Maryland Primary Results: Gov Race Shifts Further Toward Democrats

by Jacob Rubashkin July 22, 2022 · 2:59 PM EDT

Maryland Governor
In the Democratic primary for governor, author and former nonprofit CEO Wes Moore currently leads a crowded field with 35 percent of the vote. Former Secretary of Labor/former DNC chairman Tom Perez (28 percent) and state comptroller Peter Franchot (21 percent) are currently second and third. There’s still a substantial amount of the vote left to count, because Maryland didn’t start counting mail-in ballots until Thursday. But Moore’s lead, bolstered by strong performances in the city of Baltimore as well as Prince George’s and Baltimore counties, will be hard for Perez to surmount. Persistent stories calling into question aspects of Moore’s biography didn’t seem to have dragged the former Army captain down, and he benefited from being the only Black candidate in the top tier following the exit of former Prince George’s County Executive Rushern Baker from the race. If elected, Moore would be Maryland’s first Black governor, and only the fifth Black governor in American history.

On the GOP side, state Del. Dan Cox outpaced former state Secretary of Commerce Kelly Schulz, 56-40 percent. Cox was endorsed by former President Donald Trump, promotes the unfounded claim that the 2020 election was stolen, organized buses to the Jan. 6 rally that precipitated the insurrection, and spoke at a conspiracy theory conference. Schulz was endorsed by popular outgoing Gov. Larry Hogan.

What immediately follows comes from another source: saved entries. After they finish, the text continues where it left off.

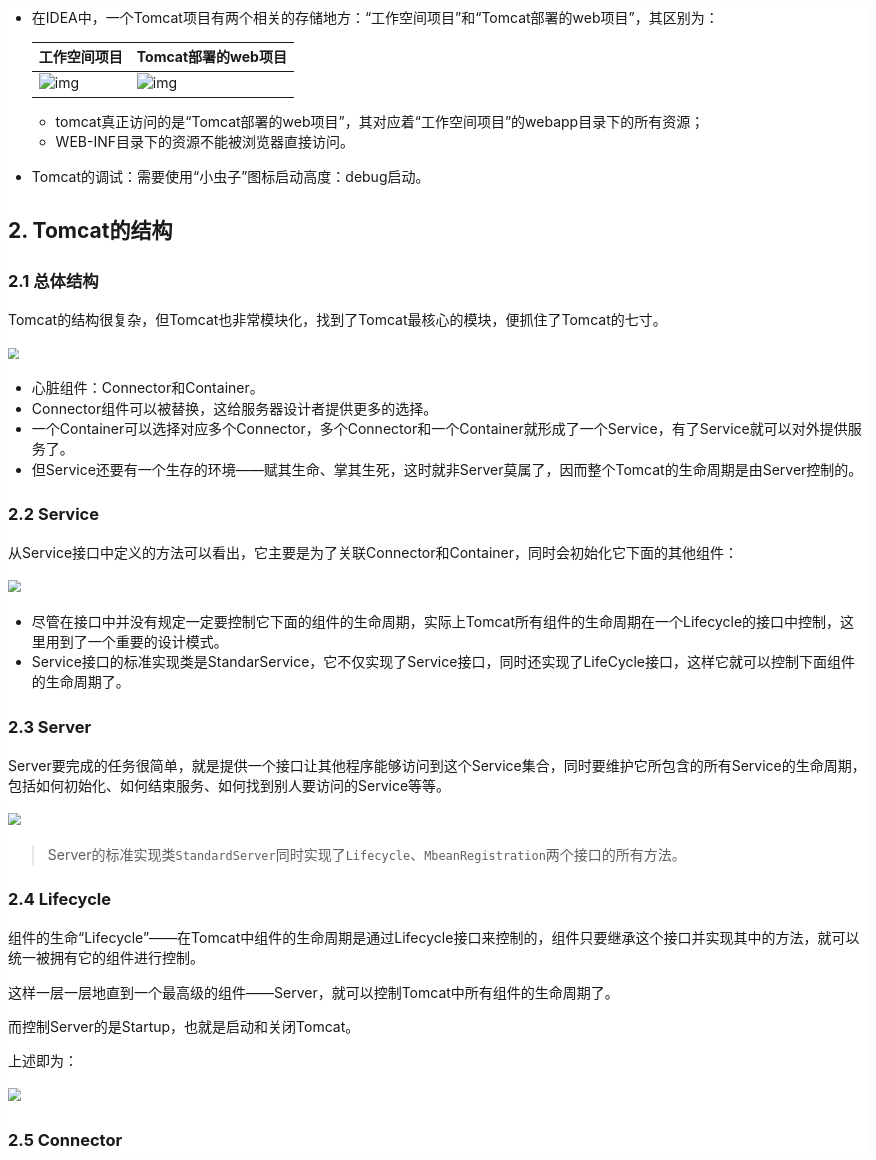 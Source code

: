 - 在IDEA中，一个Tomcat项目有两个相关的存储地方：“工作空间项目”和“Tomcat部署的web项目”，其区别为：

    | 工作空间项目                                                 | Tomcat部署的web项目                                          |
    | ------------------------------------------------------------ | ------------------------------------------------------------ |
    | ![img](https://chua-n.gitee.io/blog-images/notebooks/JavaWeb/后端/工作空间项目.png) | ![img](https://chua-n.gitee.io/blog-images/notebooks/JavaWeb/后端/Tomcat部署的Web项目.png) |

    - tomcat真正访问的是“Tomcat部署的web项目”，其对应着“工作空间项目”的webapp目录下的所有资源；
    - WEB-INF目录下的资源不能被浏览器直接访问。

- Tomcat的调试：需要使用“小虫子”图标启动高度：debug启动。

## 2. Tomcat的结构

### 2.1 总体结构

Tomcat的结构很复杂，但Tomcat也非常模块化，找到了Tomcat最核心的模块，便抓住了Tomcat的七寸。

<img src="https://chua-n.gitee.io/blog-images/notebooks/JavaWeb/后端/38.png" style="zoom:67%;" />

- 心脏组件：Connector和Container。
- Connector组件可以被替换，这给服务器设计者提供更多的选择。
- 一个Container可以选择对应多个Connector，多个Connector和一个Container就形成了一个Service，有了Service就可以对外提供服务了。
- 但Service还要有一个生存的环境——赋其生命、掌其生死，这时就非Server莫属了，因而整个Tomcat的生命周期是由Server控制的。

### 2.2 Service

从Service接口中定义的方法可以看出，它主要是为了关联Connector和Container，同时会初始化它下面的其他组件：

<img src="https://chua-n.gitee.io/blog-images/notebooks/JavaWeb/后端/39.png" style="zoom:80%;" />

- 尽管在接口中并没有规定一定要控制它下面的组件的生命周期，实际上Tomcat所有组件的生命周期在一个Lifecycle的接口中控制，这里用到了一个重要的设计模式。
- Service接口的标准实现类是StandarService，它不仅实现了Service接口，同时还实现了LifeCycle接口，这样它就可以控制下面组件的生命周期了。

### 2.3 Server

Server要完成的任务很简单，就是提供一个接口让其他程序能够访问到这个Service集合，同时要维护它所包含的所有Service的生命周期，包括如何初始化、如何结束服务、如何找到别人要访问的Service等等。

<img src="https://chua-n.gitee.io/blog-images/notebooks/JavaWeb/后端/40.png" style="zoom:80%;" />

> Server的标准实现类`StandardServer`同时实现了`Lifecycle`、`MbeanRegistration`两个接口的所有方法。

### 2.4 Lifecycle

组件的生命“Lifecycle”——在Tomcat中组件的生命周期是通过Lifecycle接口来控制的，组件只要继承这个接口并实现其中的方法，就可以统一被拥有它的组件进行控制。

这样一层一层地直到一个最高级的组件——Server，就可以控制Tomcat中所有组件的生命周期了。

而控制Server的是Startup，也就是启动和关闭Tomcat。

上述即为：

<img src="https://chua-n.gitee.io/blog-images/notebooks/JavaWeb/后端/41.png" style="zoom:80%;" />

### 2.5 Connector
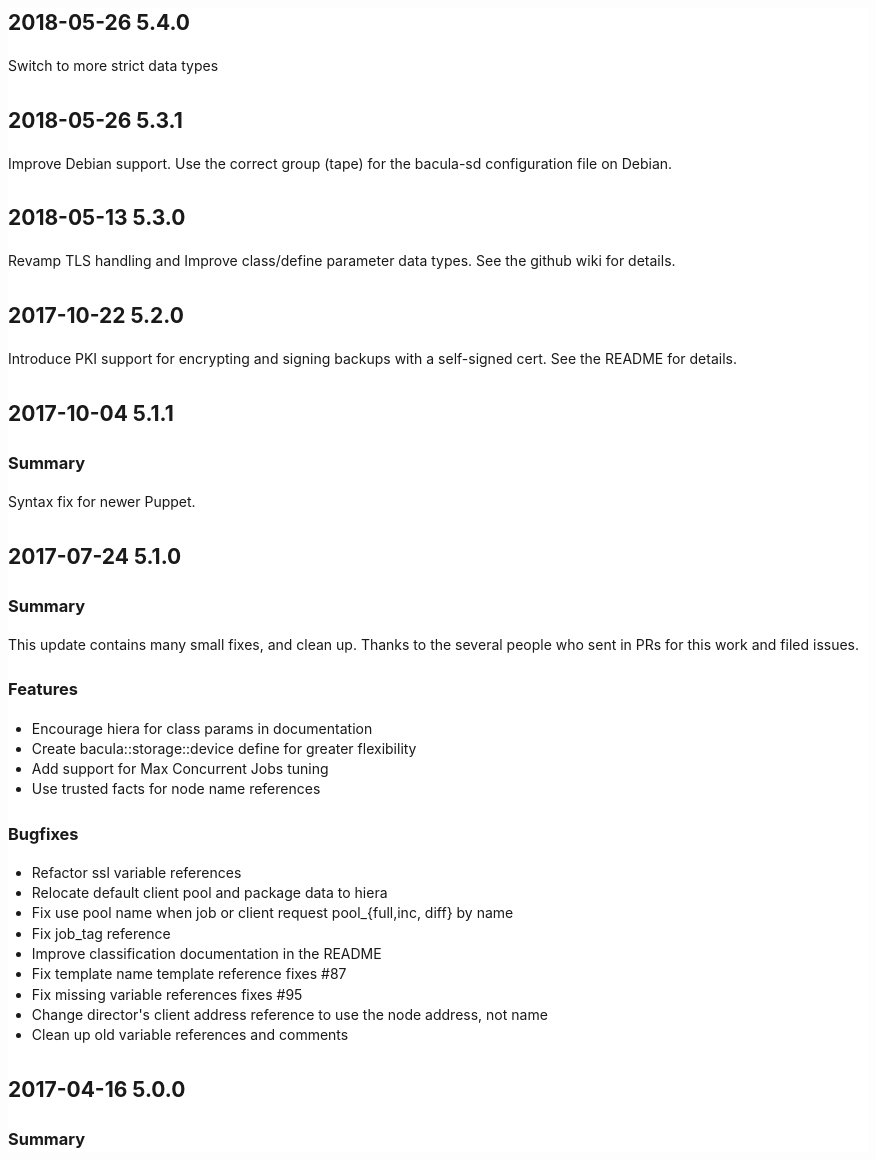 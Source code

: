 ## 2018-05-26 5.4.0
Switch to more strict data types

## 2018-05-26 5.3.1
Improve Debian support.  Use the correct group (tape) for the bacula-sd
configuration file on Debian.

## 2018-05-13 5.3.0
Revamp TLS handling and Improve class/define parameter data types.  See the
github wiki for details.

## 2017-10-22 5.2.0
Introduce PKI support for encrypting and signing backups with a self-signed
cert.  See the README for details.

## 2017-10-04 5.1.1
### Summary
Syntax fix for newer Puppet.

## 2017-07-24 5.1.0
### Summary

This update contains many small fixes, and clean up.  Thanks to the several
people who sent in PRs for this work and filed issues.

### Features
* Encourage hiera for class params in documentation
* Create bacula::storage::device define for greater flexibility
* Add support for Max Concurrent Jobs tuning
* Use trusted facts for node name references

### Bugfixes
* Refactor ssl variable references
* Relocate default client pool and package data to hiera
* Fix use pool name when job or client request pool_{full,inc, diff} by name
* Fix job_tag reference
* Improve classification documentation in the README
* Fix template name template reference fixes #87
* Fix missing variable references fixes #95
* Change director's client address reference to use the node address, not name
* Clean up old variable references and comments

## 2017-04-16 5.0.0
### Summary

While Republicans have had success this century winning Maryland gubernatorial races, they’ve done so with moderate, low-key candidates in Hogan and Bob Ehrlich. Cox is not cut from the same cloth, and won’t be able to appeal to the Democratic voters who crossed the aisle to vote for Hogan and Ehrlich in 2002, 2014, and 2018. 

The last time Republicans won an open seat, in 2014, Hogan outhustled then-Lt. Gov. Anthony Brown, who was weighed down by the rocky rollout of the state’s health care exchange. But in 2022, whichever candidate who emerges from the Democratic primary (CNN and NBC News have projected Moore as the winner, while DecisionDeskHQ and the AP have not yet made a call) will be the clear favorite against Cox. Move from Lean Democratic to Likely Democratic.

1st District
Former state Del. Heather Mizeur won the Democratic primary over former diplomat David Harden. But after a court tossed out the Democratic-drawn map that made the 1st District highly competitive, and instead approved a map that kept it heavily Republican, Mizuer is a serious candidate but sizable underdog against Rep. Andy Harris in November. Trump would have carried the new 1st by 14 points, 56-42 percent. Solid Republican.

4th District
Former Prince George’s County state’s attorney Glenn Ivey won the Democratic primary for this seat over former Rep. Donna Edwards, who represented the district from 2008 to 2017. Ivey, who previously ran here in 2016 but lost to outgoing Rep. Anthony Brown, led Edwards by 16 points, 51-35 percent, with about 70 percent of the vote counted. The race saw significant outside spending from AIPAC: $5 million to support Ivey and oppose Edwards. A more progressive pro-Israel group, J Street, tried to make up the difference with a six-figure buy but it wasn’t enough.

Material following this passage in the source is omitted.